Start of DATA
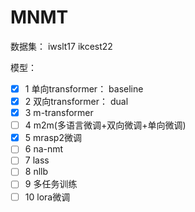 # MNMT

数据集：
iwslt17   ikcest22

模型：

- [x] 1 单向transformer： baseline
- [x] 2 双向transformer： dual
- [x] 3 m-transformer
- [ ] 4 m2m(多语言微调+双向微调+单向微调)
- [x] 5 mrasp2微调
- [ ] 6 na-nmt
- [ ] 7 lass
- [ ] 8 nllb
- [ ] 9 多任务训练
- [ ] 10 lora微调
End of DATA
- _EXERCISE DIRECTIONS_: The response must repeat all the lines above exactly and include no pictures.

- _RESULT FOR THIS TASK_:
 # MNMT

数据集：
iwslt17   ikcest22

模型：

- [x] 1 单向transformer： baseline
- [x] 2 双向transformer： dual
- [x] 3 m-transformer
- [ ] 4 m2m(多语言微调+双向微调+单向微调)
- [x] 5 mrasp2微调
- [ ] 6 na-nmt
- [ ] 7 lass
- [ ] 8 nllb
- [ ] 9 多任务训练
- [ ] 10 lora微调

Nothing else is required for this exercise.